Il rap napoletano di Lucariello invitato dal Museo Diocesano questa sera alla sala della Caritro

di Fabrizio Franchi

 Il tambureggiare ossessivo, martellante di "Nuje Vulimme ‘Na Speranza" è ormai diventato quasi un tormentone. Il nome di Lucariello, il rapper napoletano autore e cantante del must, forse a molti dirà poco, ma è sicuramente uno dei protagonisti della scena musicale napoletana e non solo. E stasera sarà a Trento nei saloni della Fondazione Caritro alle 21 per un concerto gratuito, invitato in città dal Museo Diocesano Tridentino a chiudere la mostra sulla "Terra dei fuochi, Terra Mala", del fotografo Stefano Schirato ospitata al Diocesano e che ha lasciato il segno con le sue fotografie dirompenti in bianco e nero, su una terra martoriata. E l’accostamento con Lucariello diventa quasi un evento da contraddizione religiosa e teologica, nel rapporto tra una istituzione della diocesi e un rapper alternativo, ma il Museo, guidato dalla direttrice Domenica Primerano ha voluto fare una scelta di rottura con un personaggio «forte», dirompente, che è contro le gerarchie ed è anti-sistema.
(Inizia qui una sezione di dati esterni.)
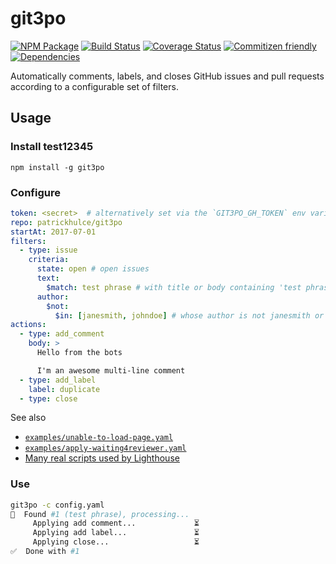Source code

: # git3po
[![NPM Package](https://badge.fury.io/js/git3po.svg)](https://www.npmjs.com/package/git3po)
[![Build Status](https://travis-ci.org/patrickhulce/git3po.svg?branch=master)](https://travis-ci.org/patrickhulce/git3po)
[![Coverage Status](https://coveralls.io/repos/github/patrickhulce/git3po/badge.svg?branch=master)](https://coveralls.io/github/patrickhulce/git3po?branch=master)
[![Commitizen friendly](https://img.shields.io/badge/commitizen-friendly-brightgreen.svg)](http://commitizen.github.io/cz-cli/)
[![Dependencies](https://david-dm.org/patrickhulce/git3po.svg)](https://david-dm.org/patrickhulce/git3po)

Automatically comments, labels, and closes GitHub issues and pull requests according to a configurable set of filters.

## Usage

### Install test12345

`npm install -g git3po`

### Configure

```yaml
token: <secret>  # alternatively set via the `GIT3PO_GH_TOKEN` env variable.
repo: patrickhulce/git3po
startAt: 2017-07-01
filters:
  - type: issue
    criteria:
      state: open # open issues
      text:
        $match: test phrase # with title or body containing 'test phrase'
      author:
        $not:
          $in: [janesmith, johndoe] # whose author is not janesmith or johndoe
actions:
  - type: add_comment
    body: >
      Hello from the bots

      I'm an awesome multi-line comment
  - type: add_label
    label: duplicate
  - type: close
```

See also

* [`examples/unable-to-load-page.yaml`](./examples/unable-to-load-page.yaml)
* [`examples/apply-waiting4reviewer.yaml`](./examples/apply-waiting4reviewer.yaml)
* [Many real scripts used by Lighthouse](https://github.com/GoogleChrome/lighthouse/tree/master/lighthouse-core/scripts/git3po-rules)

### Use

```sh
git3po -c config.yaml
💎  Found #1 (test phrase), processing...
     Applying add comment...             ⏳
     Applying add label...               ⏳
     Applying close...                   ⏳
✅  Done with #1
```
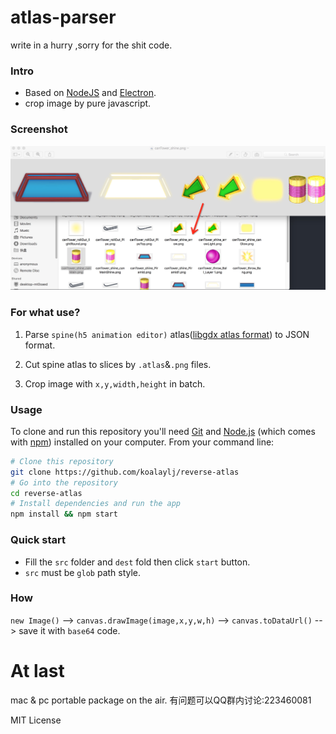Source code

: atlas-parser
============

write in a hurry ,sorry for the shit code.

### Intro
* Based on [NodeJS](https://nodejs.org/) and [Electron](http://electron.atom.io/).
* crop image by pure javascript.

### Screenshot
![screenshot](screenshot/screenshot.png)

### For what use?
1. Parse `spine(h5 animation editor)` atlas([libgdx atlas format](http://esotericsoftware.com/spine-atlas-format)) to JSON format.

2. Cut spine atlas to slices by `.atlas`&`.png` files.

3. Crop image with `x,y,width,height` in batch.

### Usage
To clone and run this repository you'll need [Git](https://git-scm.com) and [Node.js](https://nodejs.org/en/download/) (which comes with [npm](http://npmjs.com)) installed on your computer. From your command line:

```bash
# Clone this repository
git clone https://github.com/koalaylj/reverse-atlas
# Go into the repository
cd reverse-atlas
# Install dependencies and run the app
npm install && npm start
```

### Quick start
* Fill the `src` folder and `dest` fold then click `start` button.
* `src` must be `glob` path style.


### How
`new Image()` --> `canvas.drawImage(image,x,y,w,h)` --> `canvas.toDataUrl()` --> save it with `base64` code.

At last
=====
mac & pc portable package on the air.
有问题可以QQ群内讨论:223460081

MIT License
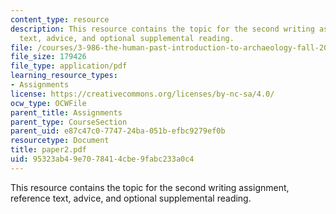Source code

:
 ```yaml
---
content_type: resource
description: This resource contains the topic for the second writing assignment, reference
  text, advice, and optional supplemental reading.
file: /courses/3-986-the-human-past-introduction-to-archaeology-fall-2006/95323ab49e7078414cbe9fabc233a0c4_paper2.pdf
file_size: 179426
file_type: application/pdf
learning_resource_types:
- Assignments
license: https://creativecommons.org/licenses/by-nc-sa/4.0/
ocw_type: OCWFile
parent_title: Assignments
parent_type: CourseSection
parent_uid: e87c47c0-7747-24ba-051b-efbc9279ef0b
resourcetype: Document
title: paper2.pdf
uid: 95323ab4-9e70-7841-4cbe-9fabc233a0c4
---
```

This resource contains the topic for the second writing assignment, reference text, advice, and optional supplemental reading.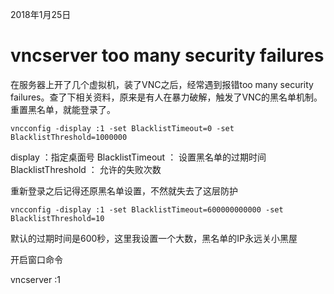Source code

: 2018年1月25日

# vncserver too many security failures

在服务器上开了几个虚拟机，装了VNC之后，经常遇到报错too many security failures。查了下相关资料，原来是有人在暴力破解，触发了VNC的黑名单机制。重置黑名单，就能登录了。

```
vncconfig -display :1 -set BlacklistTimeout=0 -set BlacklistThreshold=1000000
```

display ：指定桌面号
BlacklistTimeout ： 设置黑名单的过期时间
BlacklistThreshold ： 允许的失败次数

重新登录之后记得还原黑名单设置，不然就失去了这层防护

```
vncconfig -display :1 -set BlacklistTimeout=600000000000 -set BlacklistThreshold=10
```

默认的过期时间是600秒，这里我设置一个大数，黑名单的IP永远关小黑屋

开启窗口命令

vncserver :1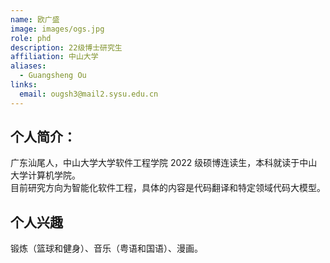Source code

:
 ```yaml
---
name: 欧广盛
image: images/ogs.jpg
role: phd
description: 22级博士研究生
affiliation: 中山大学
aliases:
  - Guangsheng Ou
links:
  email: ougsh3@mail2.sysu.edu.cn
---
```


## 个人简介：
广东汕尾人，中山大学大学软件工程学院 2022 级硕博连读生，本科就读于中山大学计算机学院。  
目前研究方向为智能化软件工程，具体的内容是代码翻译和特定领域代码大模型。  
## 个人兴趣
锻炼（篮球和健身）、音乐（粤语和国语）、漫画。
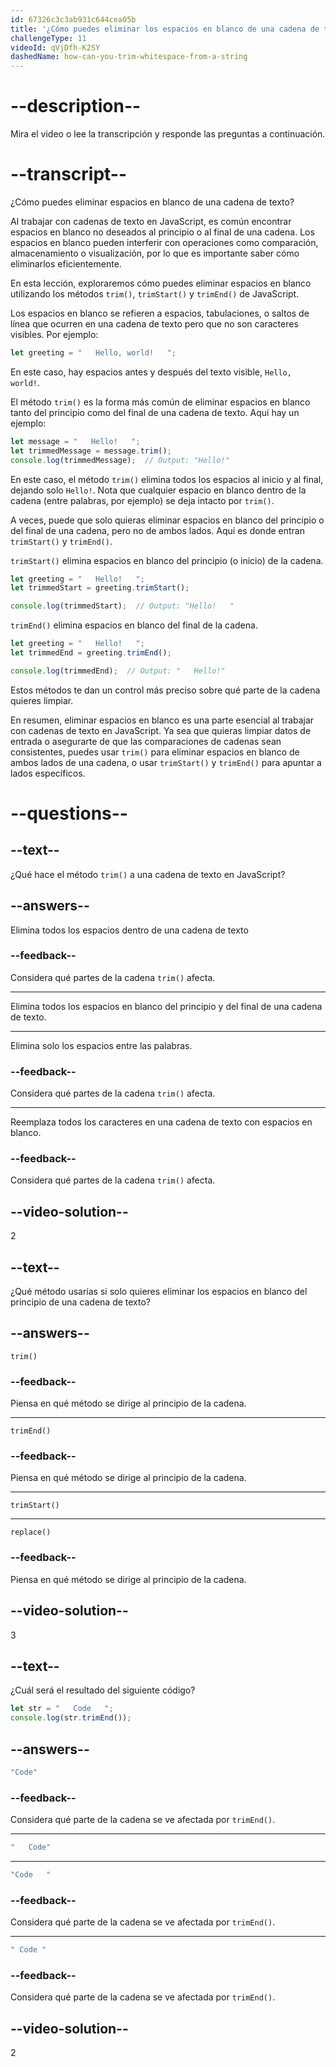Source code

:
 ```yaml
---
id: 67326c3c3ab931c644cea05b
title: '¿Cómo puedes eliminar los espacios en blanco de una cadena de texto?'
challengeType: 11
videoId: qVjDfh-K2SY
dashedName: how-can-you-trim-whitespace-from-a-string
---
```


# --description--

Mira el video o lee la transcripción y responde las preguntas a continuación.

# --transcript--

¿Cómo puedes eliminar espacios en blanco de una cadena de texto?

Al trabajar con cadenas de texto en JavaScript, es común encontrar espacios en blanco no deseados al principio o al final de una cadena. Los espacios en blanco pueden interferir con operaciones como comparación, almacenamiento o visualización, por lo que es importante saber cómo eliminarlos eficientemente.

En esta lección, exploraremos cómo puedes eliminar espacios en blanco utilizando los métodos `trim()`, `trimStart()` y `trimEnd()` de JavaScript.

Los espacios en blanco se refieren a espacios, tabulaciones, o saltos de línea que ocurren en una cadena de texto pero que no son caracteres visibles. Por ejemplo:

```js
let greeting = "   Hello, world!   ";
```

En este caso, hay espacios antes y después del texto visible, `Hello, world!`.

El método `trim()` es la forma más común de eliminar espacios en blanco tanto del principio como del final de una cadena de texto. Aquí hay un ejemplo:

```js
let message = "   Hello!   ";
let trimmedMessage = message.trim();
console.log(trimmedMessage);  // Output: "Hello!"
```

En este caso, el método `trim()` elimina todos los espacios al inicio y al final, dejando solo `Hello!`. Nota que cualquier espacio en blanco dentro de la cadena (entre palabras, por ejemplo) se deja intacto por `trim()`.

A veces, puede que solo quieras eliminar espacios en blanco del principio o del final de una cadena, pero no de ambos lados. Aquí es donde entran `trimStart()` y `trimEnd()`.

`trimStart()` elimina espacios en blanco del principio (o inicio) de la cadena.

```js
let greeting = "   Hello!   ";
let trimmedStart = greeting.trimStart();

console.log(trimmedStart);  // Output: "Hello!   "
```

`trimEnd()` elimina espacios en blanco del final de la cadena.

```js
let greeting = "   Hello!   ";
let trimmedEnd = greeting.trimEnd();

console.log(trimmedEnd);  // Output: "   Hello!"
```

Estos métodos te dan un control más preciso sobre qué parte de la cadena quieres limpiar.

En resumen, eliminar espacios en blanco es una parte esencial al trabajar con cadenas de texto en JavaScript. Ya sea que quieras limpiar datos de entrada o asegurarte de que las comparaciones de cadenas sean consistentes, puedes usar `trim()` para eliminar espacios en blanco de ambos lados de una cadena, o usar `trimStart()` y `trimEnd()` para apuntar a lados específicos.

# --questions--

## --text--

¿Qué hace el método `trim()` a una cadena de texto en JavaScript?

## --answers--

Elimina todos los espacios dentro de una cadena de texto

### --feedback--

Considera qué partes de la cadena `trim()` afecta.

---

Elimina todos los espacios en blanco del principio y del final de una cadena de texto.

---

Elimina solo los espacios entre las palabras.

### --feedback--

Considera qué partes de la cadena `trim()` afecta.

---

Reemplaza todos los caracteres en una cadena de texto con espacios en blanco.

### --feedback--

Considera qué partes de la cadena `trim()` afecta.

## --video-solution--

2

## --text--

¿Qué método usarías si solo quieres eliminar los espacios en blanco del principio de una cadena de texto?

## --answers--

`trim()`

### --feedback--

Piensa en qué método se dirige al principio de la cadena.

---

`trimEnd()`

### --feedback--

Piensa en qué método se dirige al principio de la cadena.

---

`trimStart()`

---

`replace()`

### --feedback--

Piensa en qué método se dirige al principio de la cadena.

## --video-solution--

3

## --text--

¿Cuál será el resultado del siguiente código?

```js
let str = "   Code   ";
console.log(str.trimEnd());
```

## --answers--

```js
"Code"
```

### --feedback--

Considera qué parte de la cadena se ve afectada por `trimEnd()`.

---

```js
"   Code"
```

---

```js
"Code   "
```

### --feedback--

Considera qué parte de la cadena se ve afectada por `trimEnd()`.

---

```js
" Code "
```

### --feedback--

Considera qué parte de la cadena se ve afectada por `trimEnd()`.

## --video-solution--

2
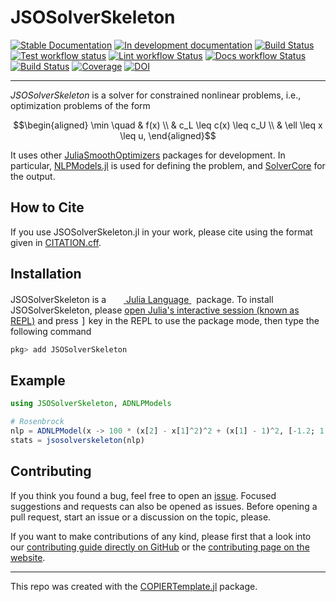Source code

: # JSOSolverSkeleton

<!-- This check was disabled because these links don't exist until you push, create documentation, and create your first release -->
<!-- markdown-link-check-disable -->
[![Stable Documentation](https://img.shields.io/badge/docs-stable-blue.svg)](https://JuliaSmoothOptimizers.github.io/JSOSolverSkeleton.jl/stable)
[![In development documentation](https://img.shields.io/badge/docs-dev-blue.svg)](https://JuliaSmoothOptimizers.github.io/JSOSolverSkeleton.jl/dev)
[![Build Status](https://github.com/JuliaSmoothOptimizers/JSOSolverSkeleton.jl/workflows/Test/badge.svg)](https://github.com/JuliaSmoothOptimizers/JSOSolverSkeleton.jl/actions)
[![Test workflow status](https://github.com/JuliaSmoothOptimizers/JSOSolverSkeleton.jl/actions/workflows/Test.yml/badge.svg?branch=main)](https://github.com/JuliaSmoothOptimizers/JSOSolverSkeleton.jl/actions/workflows/Test.yml?query=branch%3Amain)
[![Lint workflow Status](https://github.com/JuliaSmoothOptimizers/JSOSolverSkeleton.jl/actions/workflows/Lint.yml/badge.svg?branch=main)](https://github.com/JuliaSmoothOptimizers/JSOSolverSkeleton.jl/actions/workflows/Lint.yml?query=branch%3Amain)
[![Docs workflow Status](https://github.com/JuliaSmoothOptimizers/JSOSolverSkeleton.jl/actions/workflows/Docs.yml/badge.svg?branch=main)](https://github.com/JuliaSmoothOptimizers/JSOSolverSkeleton.jl/actions/workflows/Docs.yml?query=branch%3Amain)
[![Build Status](https://api.cirrus-ci.com/github/JuliaSmoothOptimizers/JSOSolverSkeleton.jl.svg)](https://cirrus-ci.com/github/JuliaSmoothOptimizers/JSOSolverSkeleton.jl)
[![Coverage](https://codecov.io/gh/JuliaSmoothOptimizers/JSOSolverSkeleton.jl/branch/master/graph/badge.svg)](https://codecov.io/gh/JuliaSmoothOptimizers/JSOSolverSkeleton.jl)
[![DOI](https://zenodo.org/badge/DOI/FIXME)](https://doi.org/FIXME)
<!-- markdown-link-check-enable -->

--------------

*JSOSolverSkeleton* is a solver for constrained nonlinear problems, i.e.,
optimization problems of the form

```math
\begin{aligned}
\min \quad & f(x) \\
& c_L \leq c(x) \leq c_U \\
& \ell \leq x \leq u,
\end{aligned}
```

It uses other [JuliaSmoothOptimizers](https://jso.dev) packages for development.
In particular, [NLPModels.jl](https://github.com/JuliaSmoothOptimizers/NLPModels.jl) is used for defining the problem, and [SolverCore](https://github.com/JuliaSmoothOptimizers/SolverCore.jl) for the output.

## How to Cite

If you use JSOSolverSkeleton.jl in your work, please cite using the format given in [CITATION.cff](https://github.com/JuliaSmoothOptimizers/JSOSolverSkeleton.jl/blob/main/CITATION.cff).

## Installation

<p>
JSOSolverSkeleton is a &nbsp;
    <a href="https://julialang.org">
        <img src="https://raw.githubusercontent.com/JuliaLang/julia-logo-graphics/master/images/julia.ico" width="16em">
        Julia Language
    </a>
    &nbsp; package. To install JSOSolverSkeleton,
    please <a href="https://docs.julialang.org/en/v1/manual/getting-started/">open
    Julia's interactive session (known as REPL)</a> and press <kbd>]</kbd> key in the REPL to use the package mode, then type the following command
</p>

```julia
pkg> add JSOSolverSkeleton
```

## Example

```julia
using JSOSolverSkeleton, ADNLPModels

# Rosenbrock
nlp = ADNLPModel(x -> 100 * (x[2] - x[1]^2)^2 + (x[1] - 1)^2, [-1.2; 1.0])
stats = jsosolverskeleton(nlp)
```

## Contributing

If you think you found a bug, feel free to open an [issue](https://github.com/JuliaSmoothOptimizers/JSOSolverSkeleton.jl/issues).
Focused suggestions and requests can also be opened as issues. Before opening a pull request, start an issue or a discussion on the topic, please.

If you want to make contributions of any kind, please first that a look into our [contributing guide directly on GitHub](docs/src/contributing.md) or the [contributing page on the website](https://JuliaSmoothOptimizers.github.io/JSOSolverSkeleton.jl/dev/contributing/).

---

This repo was created with the [COPIERTemplate.jl](https://github.com/abelsiqueira/COPIERTemplate.jl) package.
Lucariello è comunque un personaggio, assurto a una gloria ancora maggiore da quando ha composto la sigla di Gomorra, cosicché con il suo rap napoletano è entrato nella testa di tutti. La serie tv, che è tornata sugli schermi di Sky con la quarta stagione venerdì scorso, gli ha fatto fare il salto della gloria, ma va detto che Lucariello, il cui vero nome è Luca Caiazzo, è musicista da lunga pezza, con una storia che parte dalle performance con gli Almamegretta, storica band napoletana che fu tra le migliori ensemble alternative con il loro sound dub e reggae degli anni ’90.
Poi Lucariello si accomodò sul palcoscenico come solista rap, pur intrecciando collaborazioni importanti, ad esempio con Fabri Fibra.

Ma Lucariello ha avuto collaborazioni anche con Claudio Baglioni e Ezio Bosso: musica popolare e musica colta. Con Bosso nel 2008 ha scritto «Cappotto di legno»: la canzone raccoglie la sfida lanciata da Roberto Saviano con un suo accorato appello: «Qualcuno scriva una canzone per raccontare come sono costretto a vivere». Il titolo del brano è dello stesso Saviano, supervisore del lavoro e fan del rapper, nei cui brani sembrano rivivere le stesse situazioni e gli stessi volti descritti nel suo libro.


Tuttavia, nonostante possa stridere agli occhi di qualcuno, la scelta del Diocesano non è casuale: Lucariello è un uomo impegnato nel sociale, specialmente su due temi molto cari al Museo: l’ambiente e il carcere. Domani Lucariello incontrerà poi le classi terze delle scuole medie «Manzoni» di Trento.